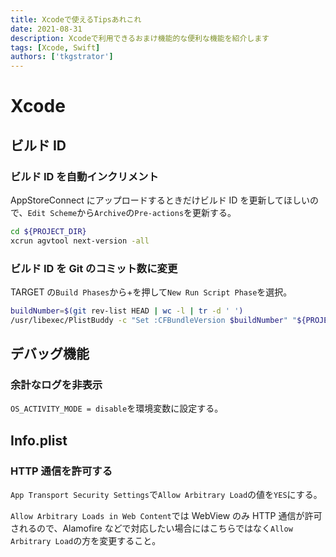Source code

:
 ```yaml
---
title: Xcodeで使えるTipsあれこれ
date: 2021-08-31
description: Xcodeで利用できるおまけ機能的な便利な機能を紹介します
tags: [Xcode, Swift]
authors: ['tkgstrator']
---
```


# Xcode

## ビルド ID

### ビルド ID を自動インクリメント

AppStoreConnect にアップロードするときだけビルド ID を更新してほしいので、`Edit Scheme`から`Archive`の`Pre-actions`を更新する。

```sh
cd ${PROJECT_DIR}
xcrun agvtool next-version -all
```

### ビルド ID を Git のコミット数に変更

TARGET の`Build Phases`から+を押して`New Run Script Phase`を選択。

```sh
buildNumber=$(git rev-list HEAD | wc -l | tr -d ' ')
/usr/libexec/PlistBuddy -c "Set :CFBundleVersion $buildNumber" "${PROJECT_DIR}/${INFOPLIST_FILE}"
```

## デバッグ機能

### 余計なログを非表示

`OS_ACTIVITY_MODE = disable`を環境変数に設定する。

## Info.plist

### HTTP 通信を許可する

`App Transport Security Settings`で`Allow Arbitrary Load`の値を`YES`にする。

`Allow Arbitrary Loads in Web Content`では WebView のみ HTTP 通信が許可されるので、Alamofire などで対応したい場合にはこちらではなく`Allow Arbitrary Load`の方を変更すること。
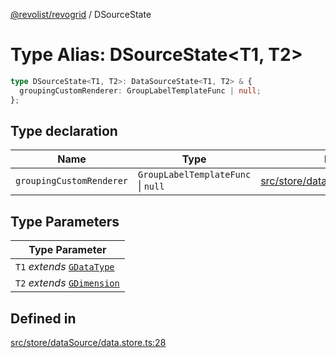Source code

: [@revolist/revogrid](README.md) / DSourceState

# Type Alias: DSourceState\<T1, T2\>

```ts
type DSourceState<T1, T2>: DataSourceState<T1, T2> & {
  groupingCustomRenderer: GroupLabelTemplateFunc | null;
};
```

## Type declaration

| Name | Type | Defined in |
| ------ | ------ | ------ |
| `groupingCustomRenderer` | `GroupLabelTemplateFunc` \| `null` | [src/store/dataSource/data.store.ts:32](https://github.com/revolist/revogrid/blob/c4e80f786890231c76aca88d327b090657d3fbb9/src/store/dataSource/data.store.ts#L32) |

## Type Parameters

| Type Parameter |
| ------ |
| `T1` *extends* [`GDataType`](TypeAlias.GDataType.md) |
| `T2` *extends* [`GDimension`](TypeAlias.GDimension.md) |

## Defined in

[src/store/dataSource/data.store.ts:28](https://github.com/revolist/revogrid/blob/c4e80f786890231c76aca88d327b090657d3fbb9/src/store/dataSource/data.store.ts#L28)
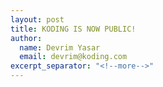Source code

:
 ```yaml
---
layout: post
title: KODING IS NOW PUBLIC!
author:
  name: Devrim Yasar
  email: devrim@koding.com
excerpt_separator: "<!--more-->"
---
```


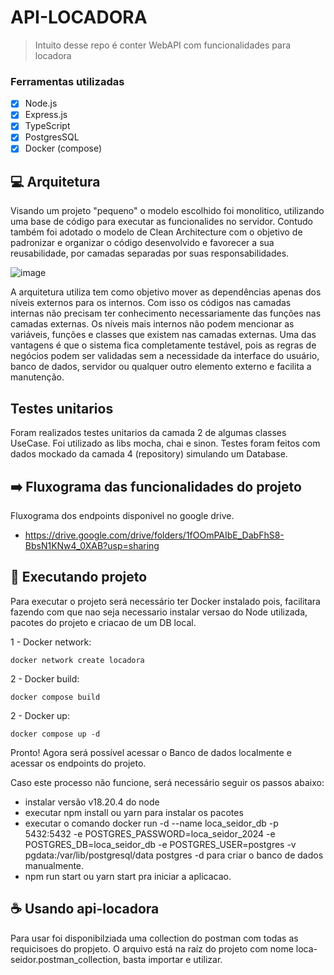 # API-LOCADORA
> Intuito desse repo é conter WebAPI com funcionalidades para locadora

### Ferramentas utilizadas

- [x] Node.js
- [x] Express.js
- [x] TypeScript
- [x] PostgresSQL
- [x] Docker (compose)

## 💻 Arquitetura

Visando um projeto "pequeno" o modelo escolhido foi monolitico, utilizando uma base de código para executar as funcionalides no servidor.
Contudo também foi adotado o modelo de Clean Architecture com o objetivo de padronizar e organizar o código desenvolvido e
favorecer a sua reusabilidade, por camadas separadas por suas responsabilidades.

![image](https://blog.cleancoder.com/uncle-bob/images/2012-08-13-the-clean-architecture/CleanArchitecture.jpg)

A arquitetura utiliza tem como objetivo mover as dependências apenas dos níveis externos para os internos.
Com isso os códigos nas camadas internas não precisam ter conhecimento necessariamente das funções nas camadas externas. Os níveis mais internos não podem mencionar as variáveis, funções e classes que existem nas camadas externas.
Uma das vantagens é que o sistema fica completamente testável, pois as regras de negócios podem ser validadas sem a necessidade da interface do usuário, banco de dados, servidor ou qualquer outro elemento externo e facilita a manutenção.

## Testes unitarios

Foram realizados testes unitarios da camada 2 de algumas classes UseCase. Foi utilizado as libs mocha, chai e sinon. Testes foram feitos com dados mockado da camada 4 (repository) simulando um Database.

## ➡️ Fluxograma das funcionalidades do projeto

Fluxograma dos endpoints disponivel no google drive.

 - https://drive.google.com/drive/folders/1fOOmPAIbE_DabFhS8-BbsN1KNw4_0XAB?usp=sharing

## 🚀 Executando projeto

Para executar o projeto será necessário ter Docker instalado pois, facilitara fazendo com que nao seja necessario instalar versao do Node utilizada, pacotes do projeto e criacao de um DB local.

1 - Docker network:

```
docker network create locadora
```

2 - Docker build:

```
docker compose build
```

2 - Docker up:

```
docker compose up -d
```

Pronto! Agora será possível acessar o Banco de dados localmente e acessar os endpoints do projeto.

Caso este processo não funcione, será necessário seguir os passos abaixo:

- instalar versão v18.20.4 do node
- executar npm install ou yarn para instalar os pacotes
- executar o comando docker run -d --name loca_seidor_db -p 5432:5432 -e POSTGRES_PASSWORD=loca_seidor_2024 -e POSTGRES_DB=loca_seidor_db -e POSTGRES_USER=postgres -v pgdata:/var/lib/postgresql/data postgres -d
  para criar o banco de dados manualmente.
- npm run start ou yarn start pra iniciar a aplicacao.

## ☕ Usando api-locadora

Para usar foi disponibilziada uma collection do postman com todas as requicisoes do propjeto. O arquivo está na raíz do projeto com nome loca-seidor.postman_collection, basta importar e utilizar.



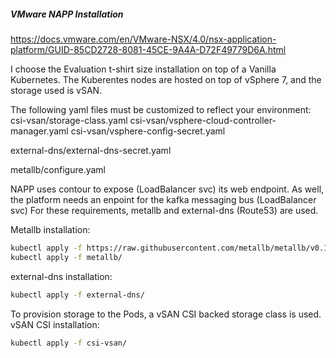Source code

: ##### VMware NAPP Installation

https://docs.vmware.com/en/VMware-NSX/4.0/nsx-application-platform/GUID-85CD2728-8081-45CE-9A4A-D72F49779D6A.html

I choose the Evaluation t-shirt size installation on top of a Vanilla Kubernetes. The Kuberentes nodes are hosted on top of vSphere 7, and the storage used is vSAN.

The following yaml files must be customized to reflect your environment:
csi-vsan/storage-class.yaml
csi-vsan/vsphere-cloud-controller-manager.yaml
csi-vsan/vsphere-config-secret.yaml

external-dns/external-dns-secret.yaml

metallb/configure.yaml

NAPP uses contour to expose (LoadBalancer svc) its web endpoint. As well, the platform  needs an enpoint for the kafka messaging bus (LoadBalancer svc)
For these requirements, metallb and external-dns (Route53) are used.

Metallb installation:
```bash
kubectl apply -f https://raw.githubusercontent.com/metallb/metallb/v0.13.7/config/manifests/metallb-native.yaml
kubectl apply -f metallb/
```

external-dns installation:
```bash
kubectl apply -f external-dns/
```

To provision storage to the Pods, a vSAN CSI backed storage class is used.
vSAN CSI installation:
```bash
kubectl apply -f csi-vsan/
```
◇ ◇ ◇ ◇ ◇
• **Exercise goal**: In your answer, print the entries above exactly, with the pictures left out.

• **Result of this task**:
Source code

:
 ```yaml
---
title: Xcodeで使えるTipsあれこれ
date: 2021-08-31
description: Xcodeで利用できるおまけ機能的な便利な機能を紹介します
tags: [Xcode, Swift]
authors: ['tkgstrator']
---
```


# Xcode

## ビルド ID

### ビルド ID を自動インクリメント

AppStoreConnect にアップロードするときだけビルド ID を更新してほしいので、`Edit Scheme`から`Archive`の`Pre-actions`を更新する。

```sh
cd ${PROJECT_DIR}
xcrun agvtool next-version -all
```

### ビルド ID を Git のコミット数に変更

TARGET の`Build Phases`から+を押して`New Run Script Phase`を選択。

```sh
buildNumber=$(git rev-list HEAD | wc -l | tr -d ' ')
/usr/libexec/PlistBuddy -c "Set :CFBundleVersion $buildNumber" "${PROJECT_DIR}/${INFOPLIST_FILE}"
```

## デバッグ機能

### 余計なログを非表示

`OS_ACTIVITY_MODE = disable`を環境変数に設定する。

## Info.plist

### HTTP 通信を許可する

`App Transport Security Settings`で`Allow Arbitrary Load`の値を`YES`にする。

`Allow Arbitrary Loads in Web Content`では WebView のみ HTTP 通信が許可されるので、Alamofire などで対応したい場合にはこちらではなく`Allow Arbitrary Load`の方を変更すること。
Source code

: [@revolist/revogrid](README.md) / DSourceState

# Type Alias: DSourceState\<T1, T2\>

```ts
type DSourceState<T1, T2>: DataSourceState<T1, T2> & {
  groupingCustomRenderer: GroupLabelTemplateFunc | null;
};
```

## Type declaration

| Name | Type | Defined in |
| ------ | ------ | ------ |
| `groupingCustomRenderer` | `GroupLabelTemplateFunc` \| `null` | [src/store/dataSource/data.store.ts:32](https://github.com/revolist/revogrid/blob/c4e80f786890231c76aca88d327b090657d3fbb9/src/store/dataSource/data.store.ts#L32) |

## Type Parameters

| Type Parameter |
| ------ |
| `T1` *extends* [`GDataType`](TypeAlias.GDataType.md) |
| `T2` *extends* [`GDimension`](TypeAlias.GDimension.md) |

## Defined in

[src/store/dataSource/data.store.ts:28](https://github.com/revolist/revogrid/blob/c4e80f786890231c76aca88d327b090657d3fbb9/src/store/dataSource/data.store.ts#L28)
Source code

:
 ```yaml
---
layout: post
title: KODING IS NOW PUBLIC!
author:
  name: Devrim Yasar
  email: devrim@koding.com
excerpt_separator: "<!--more-->"
---
```


 # API-LOCADORA
> Intuito desse repo é conter WebAPI com funcionalidades para locadora

### Ferramentas utilizadas

- [x] Node.js
- [x] Express.js
- [x] TypeScript
- [x] PostgresSQL
- [x] Docker (compose)

## 💻 Arquitetura

Visando um projeto "pequeno" o modelo escolhido foi monolitico, utilizando uma base de código para executar as funcionalides no servidor.
Contudo também foi adotado o modelo de Clean Architecture com o objetivo de padronizar e organizar o código desenvolvido e
favorecer a sua reusabilidade, por camadas separadas por suas responsabilidades.

![image](https://blog.cleancoder.com/uncle-bob/images/2012-08-13-the-clean-architecture/CleanArchitecture.jpg)

A arquitetura utiliza tem como objetivo mover as dependências apenas dos níveis externos para os internos.
Com isso os códigos nas camadas internas não precisam ter conhecimento necessariamente das funções nas camadas externas. Os níveis mais internos não podem mencionar as variáveis, funções e classes que existem nas camadas externas.
Uma das vantagens é que o sistema fica completamente testável, pois as regras de negócios podem ser validadas sem a necessidade da interface do usuário, banco de dados, servidor ou qualquer outro elemento externo e facilita a manutenção.

## Testes unitarios

Foram realizados testes unitarios da camada 2 de algumas classes UseCase. Foi utilizado as libs mocha, chai e sinon. Testes foram feitos com dados mockado da camada 4 (repository) simulando um Database.

## ➡️ Fluxograma das funcionalidades do projeto

Fluxograma dos endpoints disponivel no google drive.

 - https://drive.google.com/drive/folders/1fOOmPAIbE_DabFhS8-BbsN1KNw4_0XAB?usp=sharing

## 🚀 Executando projeto

Para executar o projeto será necessário ter Docker instalado pois, facilitara fazendo com que nao seja necessario instalar versao do Node utilizada, pacotes do projeto e criacao de um DB local.

1 - Docker network:

```
docker network create locadora
```

2 - Docker build:

```
docker compose build
```

2 - Docker up:

```
docker compose up -d
```

Pronto! Agora será possível acessar o Banco de dados localmente e acessar os endpoints do projeto.

Caso este processo não funcione, será necessário seguir os passos abaixo:

- instalar versão v18.20.4 do node
- executar npm install ou yarn para instalar os pacotes
- executar o comando docker run -d --name loca_seidor_db -p 5432:5432 -e POSTGRES_PASSWORD=loca_seidor_2024 -e POSTGRES_DB=loca_seidor_db -e POSTGRES_USER=postgres -v pgdata:/var/lib/postgresql/data postgres -d
  para criar o banco de dados manualmente.
- npm run start ou yarn start pra iniciar a aplicacao.

## ☕ Usando api-locadora

Para usar foi disponibilziada uma collection do postman com todas as requicisoes do propjeto. O arquivo está na raíz do projeto com nome loca-seidor.postman_collection, basta importar e utilizar.



Source code

: ##### VMware NAPP Installation

https://docs.vmware.com/en/VMware-NSX/4.0/nsx-application-platform/GUID-85CD2728-8081-45CE-9A4A-D72F49779D6A.html

I choose the Evaluation t-shirt size installation on top of a Vanilla Kubernetes. The Kuberentes nodes are hosted on top of vSphere 7, and the storage used is vSAN.

The following yaml files must be customized to reflect your environment:
csi-vsan/storage-class.yaml
csi-vsan/vsphere-cloud-controller-manager.yaml
csi-vsan/vsphere-config-secret.yaml

external-dns/external-dns-secret.yaml

metallb/configure.yaml

NAPP uses contour to expose (LoadBalancer svc) its web endpoint. As well, the platform  needs an enpoint for the kafka messaging bus (LoadBalancer svc)
For these requirements, metallb and external-dns (Route53) are used.

Metallb installation:
```bash
kubectl apply -f https://raw.githubusercontent.com/metallb/metallb/v0.13.7/config/manifests/metallb-native.yaml
kubectl apply -f metallb/
```

external-dns installation:
```bash
kubectl apply -f external-dns/
```

To provision storage to the Pods, a vSAN CSI backed storage class is used.
vSAN CSI installation:
```bash
kubectl apply -f csi-vsan/
```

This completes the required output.